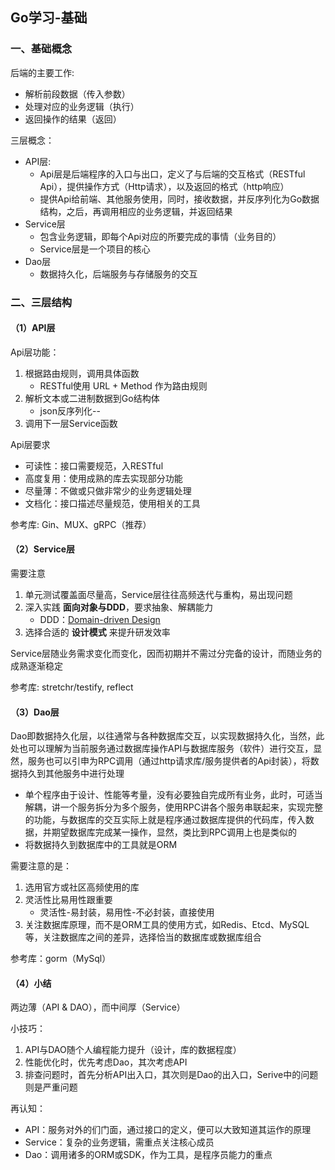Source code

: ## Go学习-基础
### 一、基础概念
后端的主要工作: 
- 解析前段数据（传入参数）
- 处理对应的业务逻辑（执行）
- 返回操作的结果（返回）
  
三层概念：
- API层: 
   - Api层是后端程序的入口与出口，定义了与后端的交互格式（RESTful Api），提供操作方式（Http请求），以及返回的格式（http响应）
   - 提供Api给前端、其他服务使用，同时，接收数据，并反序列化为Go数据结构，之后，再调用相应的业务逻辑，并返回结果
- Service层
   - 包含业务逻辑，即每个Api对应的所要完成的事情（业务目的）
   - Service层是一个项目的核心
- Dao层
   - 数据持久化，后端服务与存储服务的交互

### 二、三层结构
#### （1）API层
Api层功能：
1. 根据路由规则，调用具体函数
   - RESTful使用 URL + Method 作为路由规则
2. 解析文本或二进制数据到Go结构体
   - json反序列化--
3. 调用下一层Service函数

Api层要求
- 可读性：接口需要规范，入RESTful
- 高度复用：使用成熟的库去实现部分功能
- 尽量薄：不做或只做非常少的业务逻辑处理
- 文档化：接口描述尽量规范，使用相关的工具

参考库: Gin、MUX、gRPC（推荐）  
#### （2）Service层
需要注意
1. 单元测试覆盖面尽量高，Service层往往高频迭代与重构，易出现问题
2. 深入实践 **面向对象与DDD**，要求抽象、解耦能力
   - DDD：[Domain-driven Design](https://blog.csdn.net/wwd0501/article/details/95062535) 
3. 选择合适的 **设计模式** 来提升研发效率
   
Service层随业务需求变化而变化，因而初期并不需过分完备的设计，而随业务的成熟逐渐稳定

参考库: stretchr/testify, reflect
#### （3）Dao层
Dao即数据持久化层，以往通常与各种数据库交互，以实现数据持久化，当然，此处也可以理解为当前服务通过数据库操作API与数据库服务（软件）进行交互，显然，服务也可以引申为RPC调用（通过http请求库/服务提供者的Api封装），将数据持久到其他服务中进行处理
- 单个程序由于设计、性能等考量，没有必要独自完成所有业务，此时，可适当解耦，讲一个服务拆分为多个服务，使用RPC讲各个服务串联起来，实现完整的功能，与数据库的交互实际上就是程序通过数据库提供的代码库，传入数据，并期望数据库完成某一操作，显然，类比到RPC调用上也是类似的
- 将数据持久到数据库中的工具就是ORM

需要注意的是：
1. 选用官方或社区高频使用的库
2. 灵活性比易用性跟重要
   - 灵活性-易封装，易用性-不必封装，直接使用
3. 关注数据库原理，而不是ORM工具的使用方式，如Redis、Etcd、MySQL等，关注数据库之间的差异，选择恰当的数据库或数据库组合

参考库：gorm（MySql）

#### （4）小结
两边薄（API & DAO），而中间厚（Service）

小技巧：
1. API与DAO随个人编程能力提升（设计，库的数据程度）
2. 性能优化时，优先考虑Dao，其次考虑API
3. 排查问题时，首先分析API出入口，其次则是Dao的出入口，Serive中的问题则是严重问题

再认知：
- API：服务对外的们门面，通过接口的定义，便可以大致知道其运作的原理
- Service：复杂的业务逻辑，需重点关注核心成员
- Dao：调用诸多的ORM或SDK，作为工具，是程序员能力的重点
============
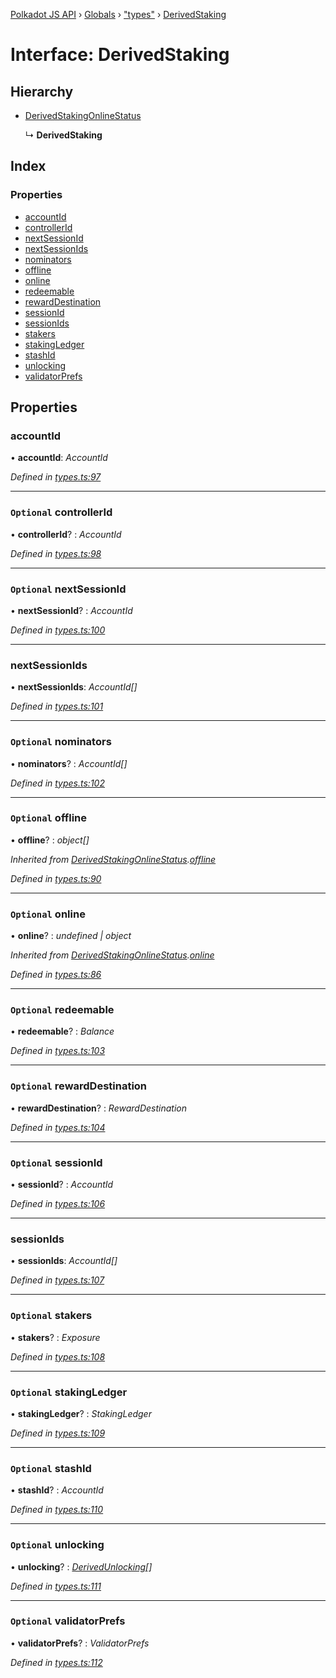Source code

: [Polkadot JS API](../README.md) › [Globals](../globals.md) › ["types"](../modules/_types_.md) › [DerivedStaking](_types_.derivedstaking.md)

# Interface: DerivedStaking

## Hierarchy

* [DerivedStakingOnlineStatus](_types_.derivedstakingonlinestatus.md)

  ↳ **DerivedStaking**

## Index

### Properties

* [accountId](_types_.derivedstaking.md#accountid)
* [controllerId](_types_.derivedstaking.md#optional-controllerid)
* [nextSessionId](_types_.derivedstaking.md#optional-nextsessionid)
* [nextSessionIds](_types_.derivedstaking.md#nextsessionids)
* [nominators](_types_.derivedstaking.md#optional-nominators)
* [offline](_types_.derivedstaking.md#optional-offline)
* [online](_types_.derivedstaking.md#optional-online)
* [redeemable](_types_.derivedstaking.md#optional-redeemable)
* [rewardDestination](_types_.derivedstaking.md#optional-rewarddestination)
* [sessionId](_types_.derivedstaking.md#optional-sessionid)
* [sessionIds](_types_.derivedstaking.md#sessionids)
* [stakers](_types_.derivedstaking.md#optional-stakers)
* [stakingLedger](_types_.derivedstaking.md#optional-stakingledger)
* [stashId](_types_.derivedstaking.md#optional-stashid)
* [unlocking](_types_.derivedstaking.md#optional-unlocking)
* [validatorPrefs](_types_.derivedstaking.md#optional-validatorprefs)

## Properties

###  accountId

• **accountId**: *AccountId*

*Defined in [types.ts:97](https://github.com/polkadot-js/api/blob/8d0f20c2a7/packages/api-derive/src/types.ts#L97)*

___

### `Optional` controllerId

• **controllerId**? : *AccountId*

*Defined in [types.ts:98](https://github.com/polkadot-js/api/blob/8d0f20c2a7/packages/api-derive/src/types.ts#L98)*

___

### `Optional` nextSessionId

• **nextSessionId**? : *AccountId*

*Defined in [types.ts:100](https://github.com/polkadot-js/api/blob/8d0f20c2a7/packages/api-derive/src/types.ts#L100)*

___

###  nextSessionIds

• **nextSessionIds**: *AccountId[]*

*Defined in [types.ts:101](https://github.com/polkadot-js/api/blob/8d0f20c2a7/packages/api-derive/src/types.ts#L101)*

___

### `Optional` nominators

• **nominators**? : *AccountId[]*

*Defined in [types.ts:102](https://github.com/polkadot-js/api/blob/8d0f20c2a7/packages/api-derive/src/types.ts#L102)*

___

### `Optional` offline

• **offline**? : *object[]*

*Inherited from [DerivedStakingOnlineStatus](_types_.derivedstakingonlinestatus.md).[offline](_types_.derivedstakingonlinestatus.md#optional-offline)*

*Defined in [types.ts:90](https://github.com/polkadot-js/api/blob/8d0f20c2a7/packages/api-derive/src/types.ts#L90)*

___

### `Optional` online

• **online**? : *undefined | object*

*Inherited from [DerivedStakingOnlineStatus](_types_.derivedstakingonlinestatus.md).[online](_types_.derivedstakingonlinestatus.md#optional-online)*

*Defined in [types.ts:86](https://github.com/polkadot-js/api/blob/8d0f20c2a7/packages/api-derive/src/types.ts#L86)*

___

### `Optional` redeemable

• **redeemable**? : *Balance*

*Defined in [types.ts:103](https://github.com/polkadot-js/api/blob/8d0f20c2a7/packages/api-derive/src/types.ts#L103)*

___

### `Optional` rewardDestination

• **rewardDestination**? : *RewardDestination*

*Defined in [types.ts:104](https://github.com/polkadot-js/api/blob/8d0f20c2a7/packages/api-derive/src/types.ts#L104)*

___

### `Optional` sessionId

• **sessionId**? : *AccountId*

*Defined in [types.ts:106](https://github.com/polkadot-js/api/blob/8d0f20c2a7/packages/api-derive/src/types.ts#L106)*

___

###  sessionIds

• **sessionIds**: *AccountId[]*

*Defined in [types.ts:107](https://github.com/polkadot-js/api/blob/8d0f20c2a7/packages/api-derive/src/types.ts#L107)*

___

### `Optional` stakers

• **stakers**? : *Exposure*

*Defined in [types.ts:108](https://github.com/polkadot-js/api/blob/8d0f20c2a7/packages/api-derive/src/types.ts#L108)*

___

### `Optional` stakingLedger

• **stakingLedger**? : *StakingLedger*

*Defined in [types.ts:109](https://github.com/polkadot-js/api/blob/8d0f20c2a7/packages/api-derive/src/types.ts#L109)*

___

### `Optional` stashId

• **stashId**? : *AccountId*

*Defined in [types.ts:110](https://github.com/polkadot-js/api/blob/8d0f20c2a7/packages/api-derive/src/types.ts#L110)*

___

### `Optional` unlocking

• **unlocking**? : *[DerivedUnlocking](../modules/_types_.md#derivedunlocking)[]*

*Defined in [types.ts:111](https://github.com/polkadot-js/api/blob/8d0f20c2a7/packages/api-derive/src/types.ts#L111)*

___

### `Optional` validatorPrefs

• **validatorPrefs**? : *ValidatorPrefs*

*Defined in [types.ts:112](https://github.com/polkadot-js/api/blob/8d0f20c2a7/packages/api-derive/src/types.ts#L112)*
============
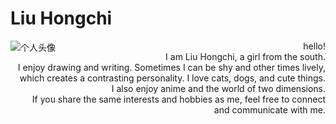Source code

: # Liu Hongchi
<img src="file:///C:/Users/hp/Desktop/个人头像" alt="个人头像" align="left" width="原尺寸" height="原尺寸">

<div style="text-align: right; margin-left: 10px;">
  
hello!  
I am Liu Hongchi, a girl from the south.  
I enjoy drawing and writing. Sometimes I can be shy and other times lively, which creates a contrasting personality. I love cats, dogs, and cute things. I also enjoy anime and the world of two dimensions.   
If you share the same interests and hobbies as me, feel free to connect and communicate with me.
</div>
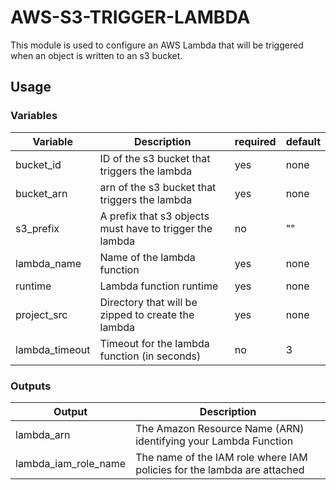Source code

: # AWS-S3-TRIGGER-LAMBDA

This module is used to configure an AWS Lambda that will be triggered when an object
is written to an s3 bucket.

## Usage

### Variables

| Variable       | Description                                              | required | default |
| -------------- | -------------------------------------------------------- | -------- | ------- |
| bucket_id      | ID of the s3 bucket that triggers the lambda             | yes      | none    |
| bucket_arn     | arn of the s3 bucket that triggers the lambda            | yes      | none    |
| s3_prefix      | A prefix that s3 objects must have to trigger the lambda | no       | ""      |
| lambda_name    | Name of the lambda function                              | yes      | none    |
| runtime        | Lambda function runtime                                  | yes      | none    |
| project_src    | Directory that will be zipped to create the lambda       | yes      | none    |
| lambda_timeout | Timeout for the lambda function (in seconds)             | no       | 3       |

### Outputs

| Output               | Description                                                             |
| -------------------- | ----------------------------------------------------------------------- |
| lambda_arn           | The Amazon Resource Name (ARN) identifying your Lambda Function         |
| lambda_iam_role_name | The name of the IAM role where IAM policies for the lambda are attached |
============
> _Task objective_
Everything from the line with "required | default |" through the line with "A prefix that" in the listing above must be retyped exactly, with nothing added.

> _Answer box_
| Variable       | Description                                              | required | default |
| -------------- | -------------------------------------------------------- | -------- | ------- |
| bucket_id      | ID of the s3 bucket that triggers the lambda             | yes      | none    |
| bucket_arn     | arn of the s3 bucket that triggers the lambda            | yes      | none    |
| s3_prefix      | A prefix that s3 objects must have to trigger the lambda | no       | ""      |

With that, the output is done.